• Record set:

* * * *

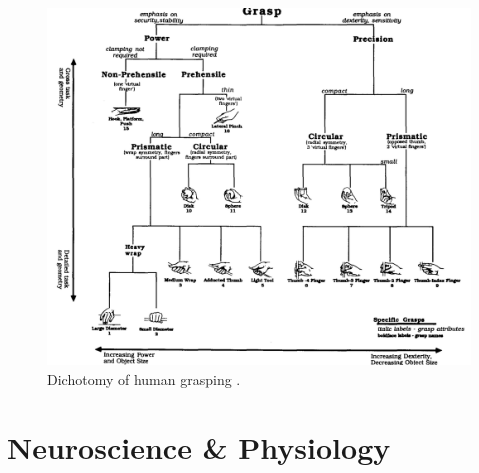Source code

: \begin{landscape}
\begin{figure}
    \includegraphics[width=\linewidth]{images/grasp_dichotomy}
    \caption{Dichotomy of human grasping \cite{cutkosky1989grasp}.}
    \label{fig:grasp_dichotomy}
\end{figure}
\end{landscape}

\section{Neuroscience \& Physiology}

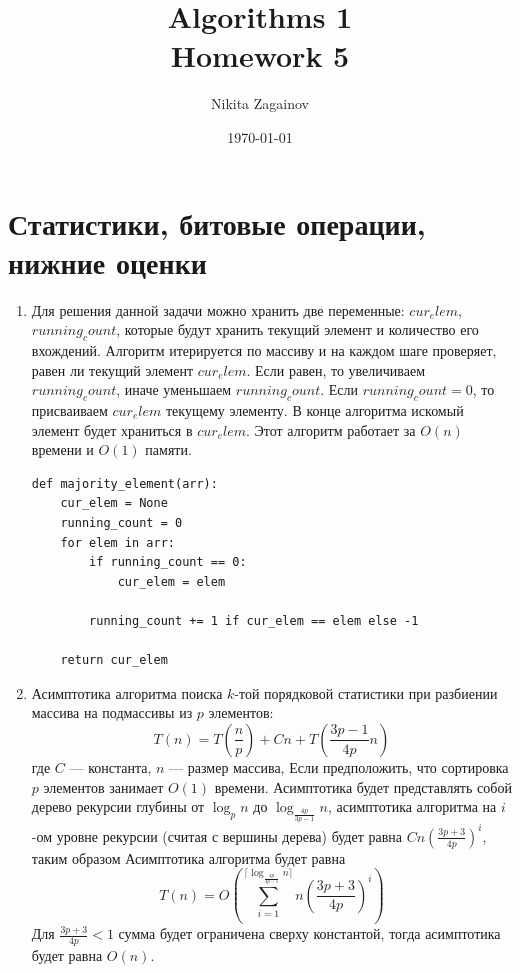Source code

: \documentclass{article}
\title{Algorithms 1 \\ Homework 5}
\author{Nikita Zagainov}
\date{\today}
\begin{document}
\maketitle

\section{Статистики, битовые операции, нижние оценки}
\begin{enumerate}
    \item Для решения данной задачи можно хранить
          две переменные: $cur_elem$, $running_count$,
          которые будут хранить текущий элемент и количество
          его вхождений. Алгоритм итерируется по массиву и
          на каждом шаге проверяет, равен ли текущий элемент
          $cur_elem$. Если равен, то увеличиваем $running_count$,
          иначе уменьшаем $running_count$. Если $running_count = 0$,
          то присваиваем $cur_elem$ текущему элементу. В конце
          алгоритма искомый элемент будет храниться в $cur_elem$.
          Этот алгоритм работает за $O(n)$ времени и $O(1)$ памяти.
          \begin{lstlisting}
def majority_element(arr):
    cur_elem = None
    running_count = 0
    for elem in arr:
        if running_count == 0:
            cur_elem = elem

        running_count += 1 if cur_elem == elem else -1

    return cur_elem
    \end{lstlisting}

    \item Асимптотика алгоритма поиска $k$-той
          порядковой статистики при разбиении массива
          на подмассивы из $p$ элементов:
          \[
              T(n) = T(\frac{n}{p}) + Cn + T(\frac{3p - 1}{4p} n)
          \]
          где $C$ --- константа, $n$ --- размер массива,
          Если предположить, что сортировка $p$ элементов
          занимает $O(1)$ времени.
          Асимптотика будет представлять собой дерево
          рекурсии глубины от $\log_p n$ до
          $\log_{\frac{4p}{3p - 1}} n$, асимптотика
          алгоритма на $i$-ом уровне рекурсии
          (считая с вершины дерева) будет равна
          $Cn(\frac{3p + 3}{4p})^i$, таким образом
          Асимптотика алгоритма будет равна
          \[
              T(n) = O(\sum_{i=1}^{\lceil \log_{\frac{4p}{3p - 1}}{n} \rceil} n(\frac{3p + 3}{4p})^i)
          \]
          Для $\frac{3p + 3}{4p} < 1$ сумма будет
          ограничена сверху константой, тогда асимптотика
          будет равна $O(n)$.


\end{enumerate}
\end{document}
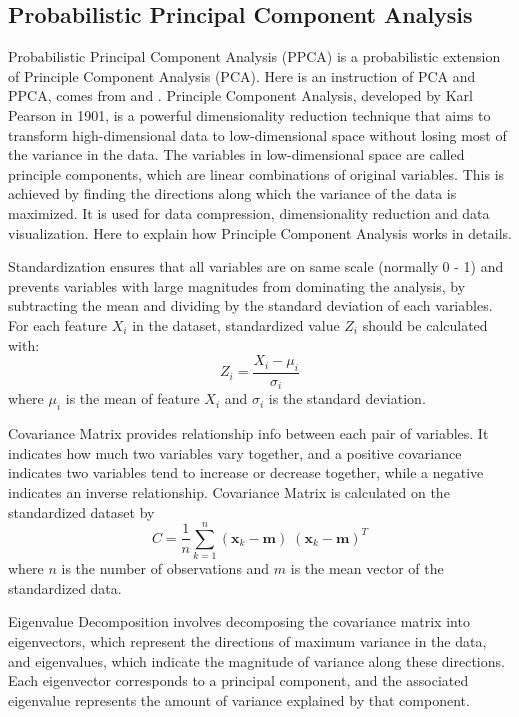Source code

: \documentclass[12pt,a4paper,english
]{tunithesis}
\begin{document}
\subsection{Probabilistic Principal Component Analysis}
Probabilistic Principal Component Analysis (PPCA) is a probabilistic extension of Principle Component Analysis (PCA). Here is an instruction of PCA and PPCA, comes from \textcite{lindsay2002} and \textcite{tipping2002}.
Principle Component Analysis, developed by Karl Pearson in 1901, is a powerful dimensionality reduction technique that aims to transform high-dimensional data to low-dimensional space without losing most of the variance in the data. \parencite{mackiewicz1993} The variables in low-dimensional space are called principle components, which are linear combinations of original variables. This is achieved by finding the directions along which the variance of the data is maximized. It is used for data compression, dimensionality reduction and data visualization. Here to explain how Principle Component Analysis works in details.

Standardization ensures that all variables are on same scale (normally 0 - 1) and prevents variables with large magnitudes from dominating the analysis, by subtracting the mean and dividing by the standard deviation of each variables. For each feature $X_i$ in the dataset, standardized value $Z_i$ should be calculated with: %
\begin{equation}
    \label{eq:ppca_standardized_value}
    {Z_i} = {\frac {{X_i}-{\mu_i}}{\sigma_i}}
\end{equation}
where $\mu_i$ is the mean of feature $X_i$ and $\sigma_i$ is the standard deviation.

Covariance Matrix provides relationship info between each pair of variables. It indicates how much two variables vary together, and a positive covariance indicates two variables tend to increase or decrease together, while a negative indicates an inverse relationship. Covariance Matrix is calculated on the standardized dataset by 
\begin{equation}
    C = \frac{1}{n}\sum\limits_{k=1}^n (\pmb x_k - \pmb m)\;(\pmb x_k - \pmb m)^T
\end{equation}
where $n$ is the number of observations and $m$ is the mean vector of the standardized data.

Eigenvalue Decomposition involves decomposing the covariance matrix into eigenvectors, which represent the directions of maximum variance in the data, and eigenvalues, which indicate the magnitude of variance along these directions. Each eigenvector corresponds to a principal component, and the associated eigenvalue represents the amount of variance explained by that component.
\end{document}
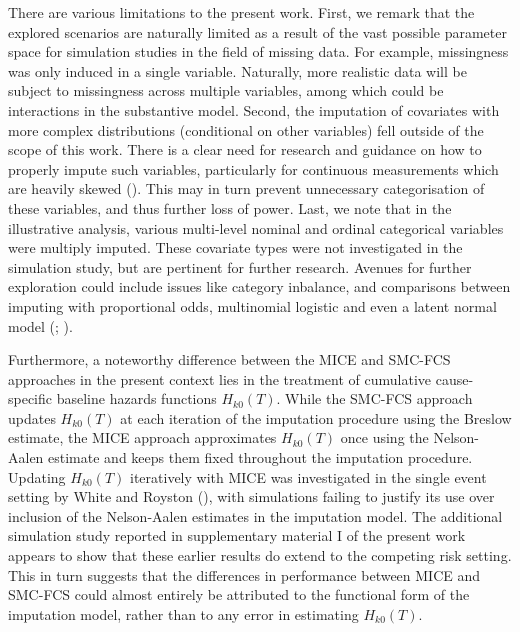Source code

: \documentclass[
  letterpaper,
  paper=240mm:170mm,
  twoside=true,
  open=right,
  fontsize=10pt,
  pagesize=false,
  BCOR=15mm,
  DIV=14,
  headinclude=true,
  footinclude=false,
  headsepline=on]{scrbook}
\begin{document}
There are various limitations to the present work. First, we remark that
the explored scenarios are naturally limited as a result of the vast
possible parameter space for simulation studies in the field of missing
data. For example, missingness was only induced in a single variable.
Naturally, more realistic data will be subject to missingness across
multiple variables, among which could be interactions in the substantive
model. Second, the imputation of covariates with more complex
distributions (conditional on other variables) fell outside of the scope
of this work. There is a clear need for research and guidance on how to
properly impute such variables, particularly for continuous measurements
which are heavily skewed
(). This may in turn prevent unnecessary categorisation of these
variables, and thus further loss of power. Last, we note that in the
illustrative analysis, various multi-level nominal and ordinal
categorical variables were multiply imputed. These covariate types were
not investigated in the simulation study, but are pertinent for further
research. Avenues for further exploration could include issues like
category inbalance, and comparisons between imputing with proportional
odds, multinomial logistic and even a latent normal model
(; ).

Furthermore, a noteworthy difference between the MICE and SMC-FCS
approaches in the present context lies in the treatment of cumulative
cause-specific baseline hazards functions \(H_{k0}(T)\). While the
SMC-FCS approach updates \(H_{k0}(T)\) at each iteration of the
imputation procedure using the Breslow estimate, the MICE approach
approximates \(H_{k0}(T)\) once using the Nelson-Aalen estimate and
keeps them fixed throughout the imputation procedure. Updating
\(H_{k0}(T)\) iteratively with MICE was investigated in the single event
setting by White and Royston
(), with
simulations failing to justify its use over inclusion of the
Nelson-Aalen estimates in the imputation model. The additional
simulation study reported in supplementary material I of the present
work appears to show that these earlier results do extend to the
competing risk setting. This in turn suggests that the differences in
performance between MICE and SMC-FCS could almost entirely be attributed
to the functional form of the imputation model, rather than to any error
in estimating \(H_{k0}(T)\).
\end{document}
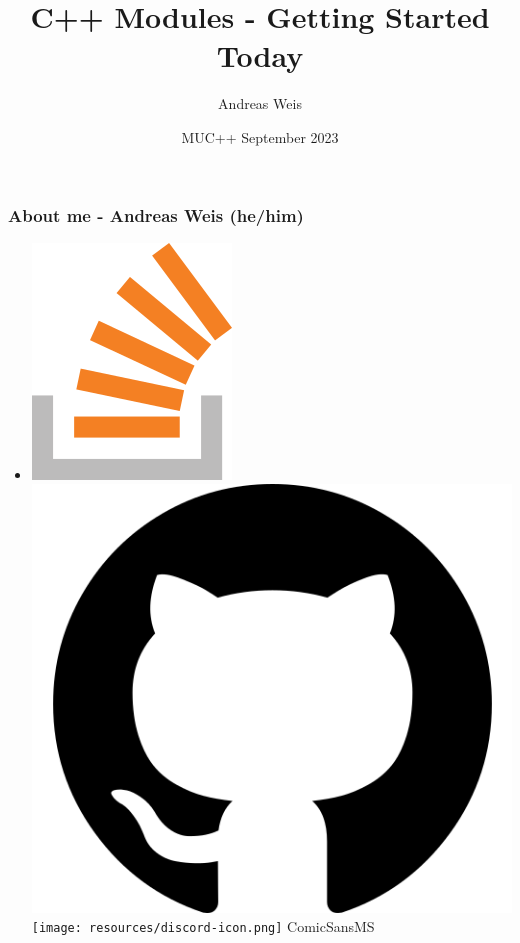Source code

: \documentclass[aspectratio=169]{beamer}
\title{C++ Modules - Getting Started Today}
\author{Andreas Weis}
\institute{Woven by Toyota}
\date{MUC++ September 2023}
\begin{document}
\frame{\titlepage}

\iftrue %
\fi

\begin{frame}[fragile]
  \frametitle{About me - Andreas Weis (he/him)}

  \begin{itemize}
    \setlength\itemsep{1.5em}

    \item \href{https://stackoverflow.com/users/577603/comicsansms}{\includegraphics[height=.05\textheight]{resources/so-icon.png}} \href{https://github.com/ComicSansMS}{\includegraphics[height=.05\textheight]{resources/github-icon.png}} \texttt{[image: resources/discord-icon.png]} ComicSansMS



\end{itemize}
\end{frame}
\end{document}
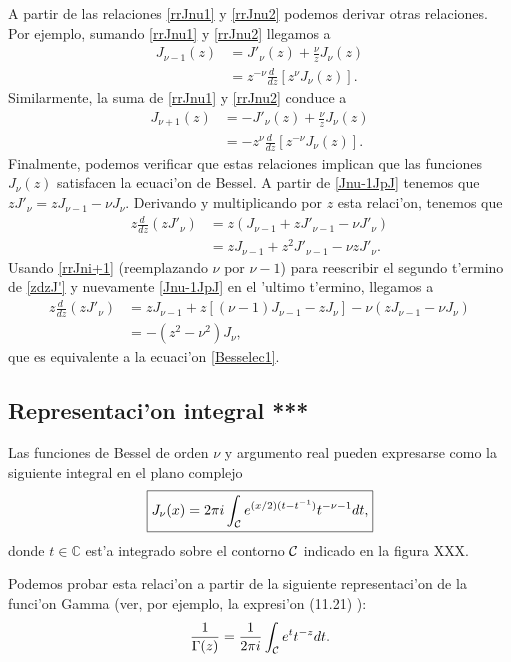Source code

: A partir de las relaciones \eqref{rrJnu1} y \eqref{rrJnu2} podemos derivar otras relaciones. Por ejemplo, sumando \eqref{rrJnu1} y \eqref{rrJnu2} llegamos a
\begin{align}
J_{\nu-1}(z) &= J'_{\nu}(z)+\frac{\nu}{z}J_\nu(z) \label{Jnu-1JpJ}\\
&= z^{-\nu}\frac{d\ }{dz}\left[z^\nu J_\nu(z)\right]. \label{Jnu-1JpJ2}
\end{align}
Similarmente, la suma de \eqref{rrJnu1} y \eqref{rrJnu2} conduce a 
\begin{align}
J_{\nu+1}(z) &= -J'_{\nu}(z)+\frac{\nu}{z}J_\nu(z) \label{rrJni+1} \\
&= -z^{\nu}\frac{d\ }{dz}\left[z^{-\nu} J_\nu(z)\right]. \label{rrJni+2}
\end{align}
Finalmente, podemos verificar que estas relaciones implican que las funciones $J_\nu(z)$ satisfacen la ecuaci'on de Bessel. A partir de \eqref{Jnu-1JpJ} tenemos que $zJ'_\nu=zJ_{\nu-1}-\nu J_\nu$. Derivando y multiplicando por $z$ esta relaci'on, tenemos que
\begin{align}
z\frac{d\ }{dz}(zJ'_\nu) &= z\left(J_{\nu-1}+zJ'_{\nu-1}-\nu J'_\nu\right)\\
&= zJ_{\nu-1}+z^2J'_{\nu-1}-\nu zJ'_\nu. \label{zdzJ'}
\end{align}
Usando \eqref{rrJni+1} (reemplazando $\nu$ por $\nu-1$) para reescribir el segundo t'ermino de \eqref{zdzJ'} y nuevamente \eqref{Jnu-1JpJ} en el 'ultimo t'ermino, llegamos a
\begin{align}
z\frac{d\ }{dz}(zJ'_\nu) &= zJ_{\nu-1}+z\left[(\nu-1)J_{\nu-1}-zJ_\nu\right]-\nu (zJ_{\nu-1}-\nu J_\nu) \\
&= -(z^2-\nu^2) J_\nu,
\end{align}
que es equivalente a la ecuaci'on \eqref{Besselec1}.

\subsection{Representaci'on integral ***}
Las funciones de Bessel de orden $\nu$ y argumento real pueden expresarse como la siguiente integral en el plano complejo
\begin{equation}\label{RIJnu}
\boxed{J_\nu(x)=2\pi i\int_{\cal C}e^{(x/2)(t-t^{-1})}t^{-\nu-1}dt,}
\end{equation}
donde $t\in\mathbb{C}$ est'a integrado sobre el contorno $\cal C$ indicado en la figura XXX.

Podemos probar esta relaci'on a partir de la siguiente representaci'on de la funci'on Gamma (ver, por ejemplo, la expresi'on (11.21) \cite{Hassani}):
\begin{equation}\label{1sGint}
\frac{1}{\Gamma(z)}=\frac{1}{2\pi i}\int_{\cal C}e^t t^{-z}dt.
\end{equation}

* * * *

• What the task asks:
Once the lines above that include "setting" are counted, report the number and nothing else.

• Your solution:
2